Утро чудес | страница 55
Да, я очень хорошо воображал себе эту встречу. Я был захвачен ею, как, должно быть, теплым ветром весенний лист. Но душа уже тянулась в другое, пока еще не известное мне, и каким-то шестым чувством я понимал, что ничего этого никогда не будет. Что порог за спиной сотрется, истает и только душа моя из новых своих далей изредка будет возвращаться к нему, но всегда, впрочем, лукаво и искренне, прощая и раскаиваясь…
Неожиданно рядом притормозил старый автобус. Скрежетнув, отворилась дверца, и я увидел старика Сурина.
— Далече собрался, сусед? Поди же, по пути нам, — крикнул он и позвал: — Давай, давай сюда.
Я неохотно шагнул в душный, пропахший бензином салон — все-таки старик порушил хорошие мысли.
Автобус вез горняков со смены. У многих были еще влажные после бани волосы, ярко чернели непромытые ресницы.
Сурин развалился на первом сиденье, перегородив деревянным протезом узкий проход.
— Клименок, Эдька, сусед мой, — прокомментировал старик. Он указал на свободное место напротив и пригласил. — Садись, Клименок, в ногах правды нет.
Я присел, поставил на колени подрамник.
— Ага, гляжу — никак сынок Анны. Чего ж тебя на Фрунзе-то занесло? Мы, похоже, с дела катим. Ребятки упряжку на руднике отбыли. И я свою отсторожевал на лесном. Ты-то откуда так шибко? — допытывался Сурин, однако зыркая глазами куда-то мимо меня. И тут я сообразил — он на картину смотрел. Холстина упаковки отвернулась — видны были руки купальщицы и часть моря.
Я завернул холстину. Старик разочарованно спросил:
— Сам малевал?
— Писал, — поправил я.
Сурин тряхнул кудлатой головой, хмыкнул.
— Ишь ты, писака. Так зараз и покажи нам.
— Правда, паренек. Разреши взглянуть. Кажись море там у тебя, — высунулся из-за его спины широколицый, с клинышком медной челки на лбу, шахтер. — Не скупись…
Поколебавшись, я развязал узелок тесемки, освободил холстину. Кто-то из горняков сказал водителю:
— Володька, остановись, побачим.
Шахтеры потянулись к картине, заговорили разом:
— Эка дивчина?! Хороша!
— Молодец, парень. Море точь-в-точь.
— Художник! Ей-богу, художник.
— А я на море сроду не был…
— Тепло там. На берегу пальмы…
Картину подхватили, передали в глубь салона. Оттуда сыпала похвала. Сурин ласково прикрикивал на горняков.
— Легче, братва.
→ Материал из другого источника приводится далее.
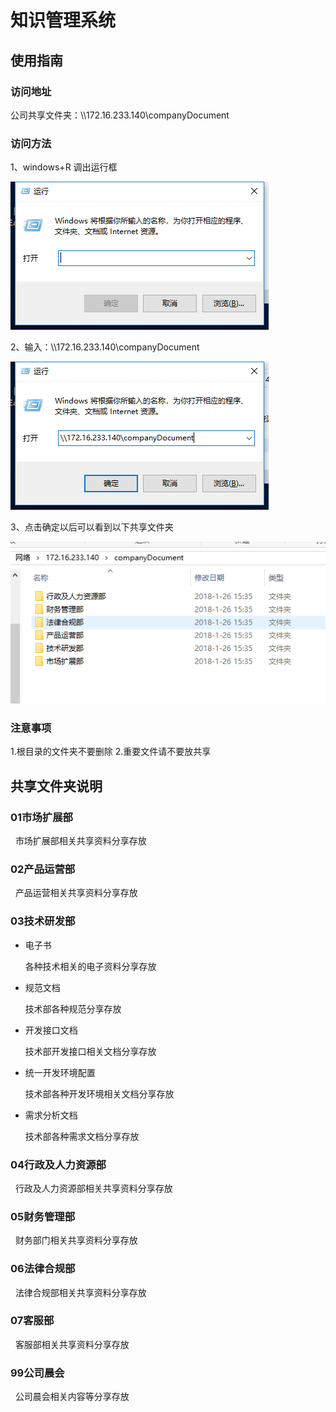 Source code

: ﻿知识管理系统
==========

## 使用指南


### 访问地址
公司共享文件夹：\\\172.16.233.140\companyDocument

### 访问方法
1、windows+R 调出运行框

![Alt text](/../pages/image/knowledge1.png "knowledge1")

2、输入：\\\172.16.233.140\companyDocument

![Alt text](/../pages/image/knowledge2.png "knowledge2")

3、点击确定以后可以看到以下共享文件夹

![Alt text](/../pages/image/knowledge3.png "knowledge3")

### 注意事项

1.根目录的文件夹不要删除
2.重要文件请不要放共享



## 共享文件夹说明

### 01市场扩展部
&nbsp;&nbsp;市场扩展部相关共享资料分享存放

### 02产品运营部
&nbsp;&nbsp;产品运营相关共享资料分享存放

### 03技术研发部
* 电子书

&nbsp;&nbsp;&nbsp;&nbsp;&nbsp;&nbsp;各种技术相关的电子资料分享存放

* 规范文档 

&nbsp;&nbsp;&nbsp;&nbsp;&nbsp;&nbsp;技术部各种规范分享存放

* 开发接口文档

&nbsp;&nbsp;&nbsp;&nbsp;&nbsp;&nbsp;技术部开发接口相关文档分享存放

* 统一开发环境配置

&nbsp;&nbsp;&nbsp;&nbsp;&nbsp;&nbsp;技术部各种开发环境相关文档分享存放

* 需求分析文档

&nbsp;&nbsp;&nbsp;&nbsp;&nbsp;&nbsp;技术部各种需求文档分享存放

### 04行政及人力资源部

&nbsp;&nbsp;行政及人力资源部相关共享资料分享存放

### 05财务管理部  

&nbsp;&nbsp;财务部门相关共享资料分享存放

### 06法律合规部

&nbsp;&nbsp;法律合规部相关共享资料分享存放

### 07客服部

&nbsp;&nbsp;客服部相关共享资料分享存放

### 99公司晨会 

&nbsp;&nbsp;公司晨会相关内容等分享存放
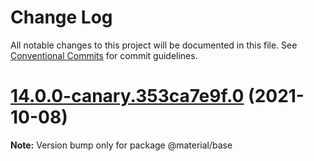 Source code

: # Change Log

All notable changes to this project will be documented in this file.
See [Conventional Commits](https://conventionalcommits.org) for commit guidelines.

# [14.0.0-canary.353ca7e9f.0](https://github.com/material-components/material-components-web/compare/v13.0.0...v14.0.0-canary.353ca7e9f.0) (2021-10-08)

**Note:** Version bump only for package @material/base
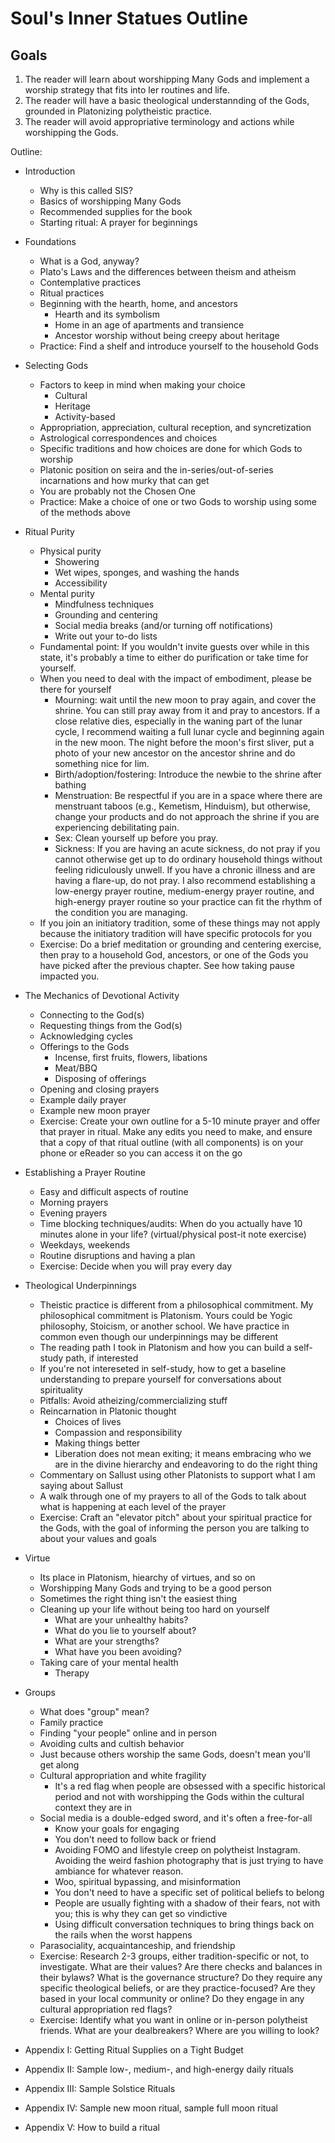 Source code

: # Soul's Inner Statues Outline

## Goals

1. The reader will learn about worshipping Many Gods and implement a worship strategy that fits into ler routines and life.
2. The reader will have a basic theological understannding of the Gods, grounded in Platonizing polytheistic practice.
3. The reader will avoid appropriative terminology and actions while worshipping the Gods.


Outline: 

- Introduction
	- Why is this called SIS?
	- Basics of worshipping Many Gods
	- Recommended supplies for the book
	- Starting ritual: A prayer for beginnings
- Foundations
	- What is a God, anyway?
	- Plato's Laws and the differences between theism and atheism
	- Contemplative practices
	- Ritual practices
	- Beginning with the hearth, home, and ancestors
		- Hearth and its symbolism
		- Home in an age of apartments and transience
		- Ancestor worship without being creepy about heritage
	- Practice: Find a shelf and introduce yourself to the household Gods
- Selecting Gods
	- Factors to keep in mind when making your choice
		- Cultural
		- Heritage
		- Activity-based
	- Appropriation, appreciation, cultural reception, and syncretization
	- Astrological correspondences and choices
	- Specific traditions and how choices are done for which Gods to worship
	- Platonic position on seira and the in-series/out-of-series incarnations and how murky that can get
	- You are probably not the Chosen One
	- Practice: Make a choice of one or two Gods to worship using some of the methods above
- Ritual Purity
	- Physical purity
		- Showering
		- Wet wipes, sponges, and washing the hands
		- Accessibility
	- Mental purity
		- Mindfulness techniques
		- Grounding and centering
		- Social media breaks (and/or turning off notifications)
		- Write out your to-do lists
	- Fundamental point: If you wouldn't invite guests over while in this state, it's probably a time to either do purification or take time for yourself.
	- When you need to deal with the impact of embodiment, please be there for yourself
		- Mourning: wait until the new moon to pray again, and cover the shrine. You can still pray away from it and pray to ancestors. If a close relative dies, especially in the waning part of the lunar cycle, I recommend waiting a full lunar cycle and beginning again in the new moon. The night before the moon's first sliver, put a photo of your new ancestor on the ancestor shrine and do something nice for lim.
		- Birth/adoption/fostering: Introduce the newbie to the shrine after bathing
		- Menstruation: Be respectful if you are in a space where there are menstruant taboos (e.g., Kemetism, Hinduism), but otherwise, change your products and do not approach the shrine if you are experiencing debilitating pain.
		- Sex: Clean yourself up before you pray.
		- Sickness: If you are having an acute sickness, do not pray if you cannot otherwise get up to do ordinary household things without feeling ridiculously unwell. If you have a chronic illness and are having a flare-up, do not pray. I also recommend establishing a low-energy prayer routine, medium-energy prayer routine, and high-energy prayer routine so your practice can fit the rhythm of the condition you are managing.
	- If you join an initiatory tradition, some of these things may not apply because the initiatory tradition will have specific protocols for you
	- Exercise: Do a brief meditation or grounding and centering exercise, then pray to a household God, ancestors, or one of the Gods you have picked after the previous chapter. See how taking pause impacted you.
- The Mechanics of Devotional Activity
	- Connecting to the God(s)
	- Requesting things from the God(s)
	- Acknowledging cycles
	- Offerings to the Gods
		- Incense, first fruits, flowers, libations
		- Meat/BBQ
		- Disposing of offerings
	- Opening and closing prayers
	- Example daily prayer
	- Example new moon prayer
	- Exercise: Create your own outline for a 5-10 minute prayer and offer that prayer in ritual. Make any edits you need to make, and ensure that a copy of that ritual outline (with all components) is on your phone or eReader so you can access it on the go
- Establishing a Prayer Routine
	- Easy and difficult aspects of routine
	- Morning prayers
	- Evening prayers
	- Time blocking techniques/audits: When do you actually have 10 minutes alone in your life? (virtual/physical post-it note exercise)
	- Weekdays, weekends
	- Routine disruptions and having a plan
	- Exercise: Decide when you will pray every day
- Theological Underpinnings
	- Theistic practice is different from a philosophical commitment. My philosophical commitment is Platonism. Yours could be Yogic philosophy, Stoicism, or another school. We have practice in common even though our underpinnings may be different
	- The reading path I took in Platonism and how you can build a self-study path, if interested
	- If you're not intereseted in self-study, how to get a baseline understanding to prepare yourself for conversations about spirituality
	- Pitfalls: Avoid atheizing/commercializing stuff
	- Reincarnation in Platonic thought
		- Choices of lives
		- Compassion and responsibility
		- Making things better
		- Liberation does not mean exiting; it means embracing who we are in the divine hierarchy and endeavoring to do the right thing
	- Commentary on Sallust using other Platonists to support what I am saying about Sallust
	- A walk through one of my prayers to all of the Gods to talk about what is happening at each level of the prayer
	- Exercise: Craft an "elevator pitch" about your spiritual practice for the Gods, with the goal of informing the person you are talking to about your values and goals
- Virtue
	- Its place in Platonism, hiearchy of virtues, and so on
	- Worshipping Many Gods and trying to be a good person
	- Sometimes the right thing isn't the easiest thing
	- Cleaning up your life without being too hard on yourself
		- What are your unhealthy habits?
		- What do you lie to yourself about?
		- What are your strengths?
		- What have you been avoiding?
	- Taking care of your mental health
		- Therapy
- Groups
	- What does "group" mean?
	- Family practice
	- Finding "your people" online and in person
	- Avoiding cults and cultish behavior
	- Just because others worship the same Gods, doesn't mean you'll get along
	- Cultural appropriation and white fragility
		- It's a red flag when people are obsessed with a specific historical period and not with worshipping the Gods within the cultural context they are in
	- Social media is a double-edged sword, and it's often a free-for-all
		- Know your goals for engaging
		- You don't need to follow back or friend
		- Avoiding FOMO and lifestyle creep on polytheist Instagram. Avoiding the weird fashion photography that is just trying to have ambiance for whatever reason.
		- Woo, spiritual bypassing, and misinformation
		- You don't need to have a specific set of political beliefs to belong
		- People are usually fighting with a shadow of their fears, not with you; this is why they can get so vindictive
		- Using difficult conversation techniques to bring things back on the rails when the worst happens
	- Parasociality, acquaintanceship, and friendship
	- Exercise: Research 2-3 groups, either tradition-specific or not, to investigate. What are their values? Are there checks and balances in their bylaws? What is the governance structure? Do they require any specific theological beliefs, or are they practice-focused? Are they based in your local community or online? Do they engage in any cultural appropriation red flags?
	- Exercise: Identify what you want in online or in-person polytheist friends. What are your dealbreakers? Where are you willing to look?
		
- Appendix I: Getting Ritual Supplies on a Tight Budget
- Appendix II: Sample low-, medium-, and high-energy daily rituals
- Appendix III: Sample Solstice Rituals
- Appendix IV: Sample new moon ritual, sample full moon ritual
- Appendix V: How to build a ritual
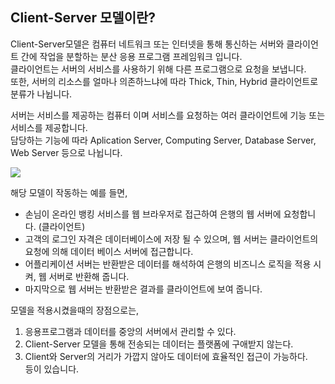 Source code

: ## Client-Server 모델이란?

Client-Server모델은 컴퓨터 네트워크 또는 인터넷을 통해 통신하는 서버와 클라이언트 간에 작업을 분할하는 분산 응용 프로그램 프레임워크 입니다.  
클라이언트는 서버의 서비스를 사용하기 위해 다른 프로그램으로 요청을 보냅니다.  
또한, 서버의 리소스를 얼마나 의존하느냐에 따라 Thick, Thin, Hybrid 클라이언트로 분류가 나뉩니다.  

서버는 서비스를 제공하는 컴퓨터 이며 서비스를 요청하는 여러 클라이언트에 기능 또는 서비스를 제공합니다.  
담당하는 기능에 따라 Aplication Server, Computing Server, Database Server, Web Server 등으로 나뉩니다.  

<img src="https://user-images.githubusercontent.com/43599437/143849326-903d1ba9-504c-45cc-9b59-fd36440b254d.png"/>

해당 모델이 작동하는 예를 들면,  
- 손님이 온라인 뱅킹 서비스를 웹 브라우저로 접근하여 은행의 웹 서버에 요청합니다. (클라이언트)
- 고객의 로그인 자격은 데이터베이스에 저장 될 수 있으며, 웹 서버는 클라이언트의 요청에 의해 데이터 베이스 서버에 접근합니다.  
- 어플리케이션 서버는 반환받은 데이터를 해석하여 은행의 비즈니스 로직을 적용 시켜, 웹 서버로 반환해 줍니다.
- 마지막으로 웹 서버는 반환받은 결과를 클라이언트에 보여 줍니다.

모델을 적용시켰을때의 장점으로는,  
1. 응용프로그램과 데이터를 중앙의 서버에서 관리할 수 있다.  
2. Client-Server 모델을 통해 전송되는 데이터는 플랫폼에 구애받지 않는다.
3. Client와 Server의 거리가 가깝지 않아도 데이터에 효율적인 접근이 가능하다.  
등이 있습니다.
Не лапай. — Потом похлопал меня по плечу. Лукаво подмигнул. — Пущай знают. Таковские мы.
Честное слово, мне была особенно приятна сейчас похвала этих незнакомых, случайных людей. Однако тревога не проходила. Картина была почти готова — оставалось несколько мазков. И вдруг почудилось, что не мне, а кому-то другому принадлежит эта картина. Кто-то другой пишет ее. «А может, подобное уже есть?» — вновь вернулся я к мучительному вопросу. Как жаль, что нет рядом Ефимыча…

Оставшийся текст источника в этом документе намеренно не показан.